▶ Work request
Restate every line below word for word, but drop each picture.

━━━ Exercise data ━━━

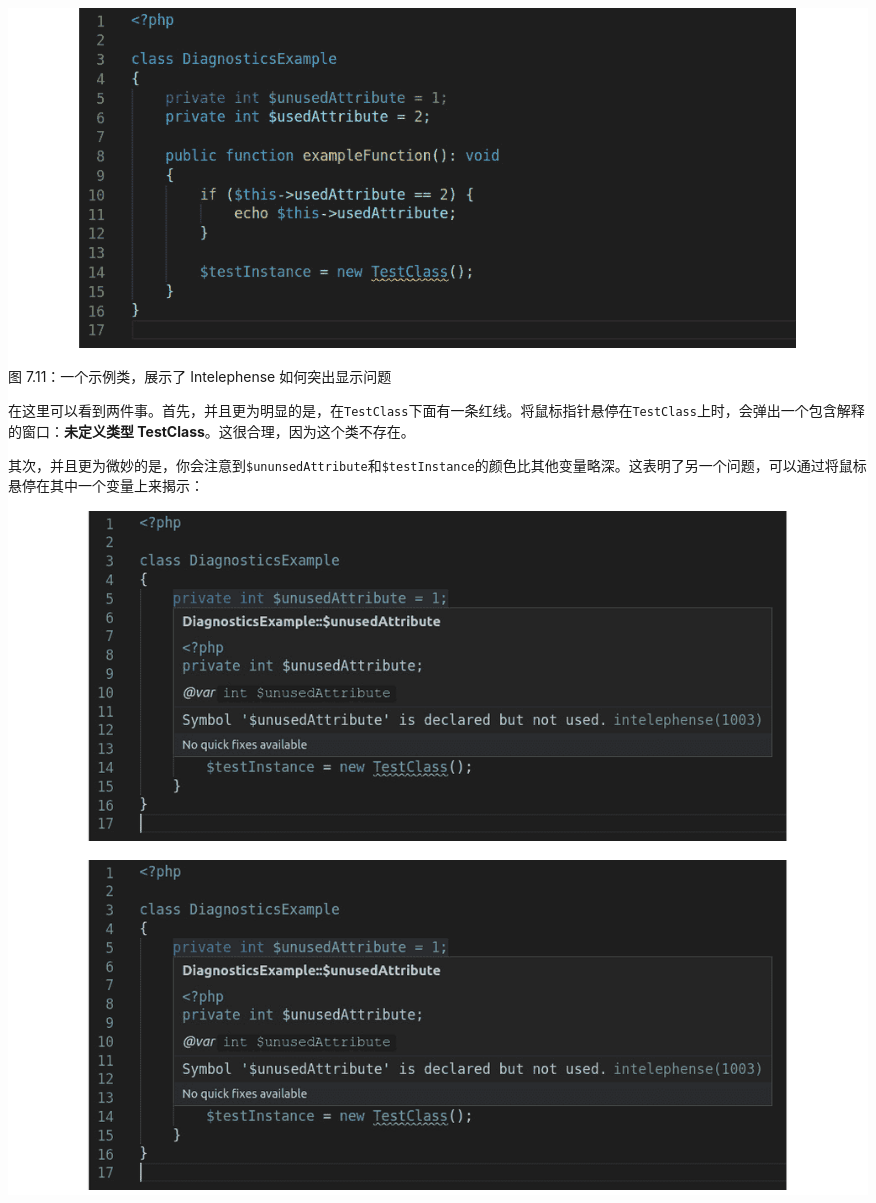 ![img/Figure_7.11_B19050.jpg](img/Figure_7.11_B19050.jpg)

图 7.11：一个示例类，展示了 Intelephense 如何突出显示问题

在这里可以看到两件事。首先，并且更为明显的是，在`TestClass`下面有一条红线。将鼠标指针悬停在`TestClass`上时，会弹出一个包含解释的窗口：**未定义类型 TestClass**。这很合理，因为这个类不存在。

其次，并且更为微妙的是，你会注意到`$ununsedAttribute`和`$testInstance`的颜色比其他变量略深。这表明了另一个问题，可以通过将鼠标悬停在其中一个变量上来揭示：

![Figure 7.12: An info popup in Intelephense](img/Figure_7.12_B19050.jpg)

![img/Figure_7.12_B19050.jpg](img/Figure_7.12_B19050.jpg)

━━━

▶ Response for this exercise
 ![img/Figure_7.11_B19050.jpg](img/Figure_7.11_B19050.jpg)

图 7.11：一个示例类，展示了 Intelephense 如何突出显示问题

在这里可以看到两件事。首先，并且更为明显的是，在`TestClass`下面有一条红线。将鼠标指针悬停在`TestClass`上时，会弹出一个包含解释的窗口：**未定义类型 TestClass**。这很合理，因为这个类不存在。

其次，并且更为微妙的是，你会注意到`$ununsedAttribute`和`$testInstance`的颜色比其他变量略深。这表明了另一个问题，可以通过将鼠标悬停在其中一个变量上来揭示：

![Figure 7.12: An info popup in Intelephense](img/Figure_7.12_B19050.jpg)

![img/Figure_7.12_B19050.jpg](img/Figure_7.12_B19050.jpg)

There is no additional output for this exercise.